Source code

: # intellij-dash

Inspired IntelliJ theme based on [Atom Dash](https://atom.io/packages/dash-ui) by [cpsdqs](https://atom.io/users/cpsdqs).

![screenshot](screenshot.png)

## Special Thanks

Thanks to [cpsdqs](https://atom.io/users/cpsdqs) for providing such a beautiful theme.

== Work instructions ==
Your task is to reproduce the full listing exactly.

== Task solution ==
Source code

: # intellij-dash

Inspired IntelliJ theme based on [Atom Dash](https://atom.io/packages/dash-ui) by [cpsdqs](https://atom.io/users/cpsdqs).

![screenshot](screenshot.png)

## Special Thanks

Thanks to [cpsdqs](https://atom.io/users/cpsdqs) for providing such a beautiful theme.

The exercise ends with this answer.